Here’s the new conundrum: From my understanding, I should only be able to jump off of the TileMapColliders in the “Ground” layer, but I seem to be able to jump off of any collider in any layer. Even an enemy with a Box Collider 2D(“enemy” is nothing more than a Box Collider 2D, Rigidbody 2D and an animation at this point).

I’m guessing it has something to do with “LayerMask.NameToLayer(“Ground”)” not being quite correct.

I appreciate your help greatly, thanks again for pointing me in the right direction.

Note: You should try to grab things like components and layers once only and store them in the class upon start-up (because they don’t change) as opposed to repeatedly acquiring them. This costs time, especially when done several times in the same function.

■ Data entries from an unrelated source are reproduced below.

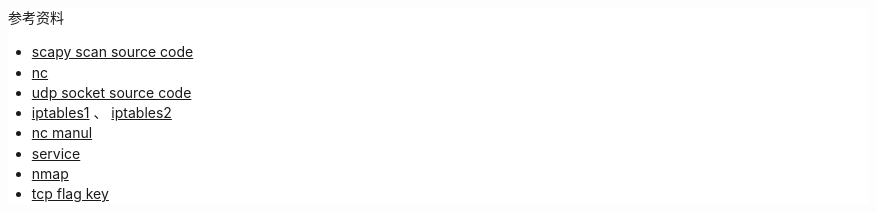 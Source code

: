 参考资料

-   [scapy  scan source code](https://resources.infosecinstitute.com/port-scanning-using-scapy/)
-  [nc](https://akaljed.wordpress.com/2010/12/12/scapy-as-webserver/)
-  [udp  socket  source code](https://blog.csdn.net/chao56789/article/details/81162288)
-  [iptables1](https://wiki.debian.org/iptables)      、     [iptables2](http://mrdede.com/?p=1174)
-  [nc manul](https://linux.die.net/man/1/nc)
-  [service](https://ubuntuforums.org/showthread.php?t=1878232)
-  [nmap](http://einverne.github.io/post/2017/01/nmap.html)
- [tcp flag key](http://rapid.web.unc.edu/resources/tcp-flag-key/)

It also makes the code less verbose and easier to read. :slight_smile:

So “LayerMask.NameToLayer” returns a single layer as an integer. “IsTouchingLayers” requires a layer-mask i.e. can accept multiple layers as a bit-mask so layer 6 would be “(1 << 6)” and layers 4 and 6 would be “(1 << 4) | (1 << 6)”.

Try:

void FixedUpdate()
{
    var collider = GetComponent<BoxCollider2D>();
    var playerMove2D = Player.GetComponent<Move2D>();
    var groundLayerMask = 1 << LayerMask.NameToLayer("Ground");

    playerMove2D.isGrounded = collider.IsTouchingLayers(groundLayerMask);
 
    animator.SetBool("IsJumping", !playerMove2D.isGrounded);
}

The previous explanation is correct about Enter/Exit however I’d like to point out that the callbacks are not errant in any way, they are just unordered so there’s nothing stopping getting a callback that you exit one collider followed by a callback for entering on another. You logic doesn’t take that into account. You could’ve kepts a counter, incrementing enters for the ground-layer and decrementing exits for the ground-layer and only when this is not zero are you grounded however the suggestion to use queries above is correct and is far easier in many cases. The “IsTouchingLayers” is particularly good for this. Note that it also has an overload for a ContactFilter2D which allows you to narrow down the contacts by layer, even collision direction so it ignores ground above you for instance.

2 Likes

Thank you so much, that was very informative and cleared up a bunch of misconceptions of mine.

I greatly appreciate the help

Three years later and you helped me fix the exact same bug! Thank you!